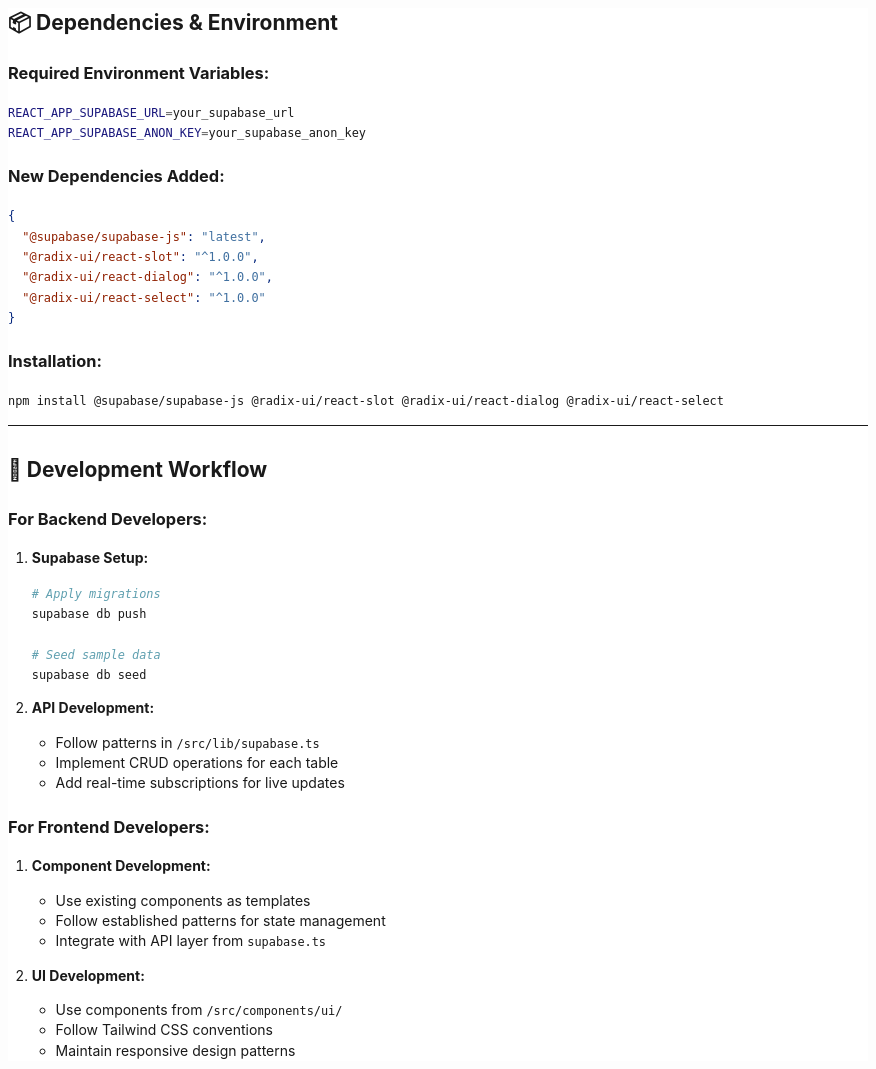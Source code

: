 
## 📦 Dependencies & Environment

### Required Environment Variables:
```bash
REACT_APP_SUPABASE_URL=your_supabase_url
REACT_APP_SUPABASE_ANON_KEY=your_supabase_anon_key
```

### New Dependencies Added:
```json
{
  "@supabase/supabase-js": "latest",
  "@radix-ui/react-slot": "^1.0.0",
  "@radix-ui/react-dialog": "^1.0.0",
  "@radix-ui/react-select": "^1.0.0"
}
```

### Installation:
```bash
npm install @supabase/supabase-js @radix-ui/react-slot @radix-ui/react-dialog @radix-ui/react-select
```

---

## 🔧 Development Workflow

### For Backend Developers:
1. **Supabase Setup:**
   ```bash
   # Apply migrations
   supabase db push
   
   # Seed sample data
   supabase db seed
   ```

2. **API Development:**
   - Follow patterns in `/src/lib/supabase.ts`
   - Implement CRUD operations for each table
   - Add real-time subscriptions for live updates

### For Frontend Developers:
1. **Component Development:**
   - Use existing components as templates
   - Follow established patterns for state management
   - Integrate with API layer from `supabase.ts`

2. **UI Development:**
   - Use components from `/src/components/ui/`
   - Follow Tailwind CSS conventions
   - Maintain responsive design patterns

→ Exercise prompt: Quote the records in full and exactly; skip any image.

→ Your solution:
Source code

: 
## 📦 Dependencies & Environment

### Required Environment Variables:
```bash
REACT_APP_SUPABASE_URL=your_supabase_url
REACT_APP_SUPABASE_ANON_KEY=your_supabase_anon_key
```

### New Dependencies Added:
```json
{
  "@supabase/supabase-js": "latest",
  "@radix-ui/react-slot": "^1.0.0",
  "@radix-ui/react-dialog": "^1.0.0",
  "@radix-ui/react-select": "^1.0.0"
}
```

### Installation:
```bash
npm install @supabase/supabase-js @radix-ui/react-slot @radix-ui/react-dialog @radix-ui/react-select
```

---

## 🔧 Development Workflow

### For Backend Developers:
1. **Supabase Setup:**
   ```bash
   # Apply migrations
   supabase db push
   
   # Seed sample data
   supabase db seed
   ```

2. **API Development:**
   - Follow patterns in `/src/lib/supabase.ts`
   - Implement CRUD operations for each table
   - Add real-time subscriptions for live updates

### For Frontend Developers:
1. **Component Development:**
   - Use existing components as templates
   - Follow established patterns for state management
   - Integrate with API layer from `supabase.ts`

2. **UI Development:**
   - Use components from `/src/components/ui/`
   - Follow Tailwind CSS conventions
   - Maintain responsive design patterns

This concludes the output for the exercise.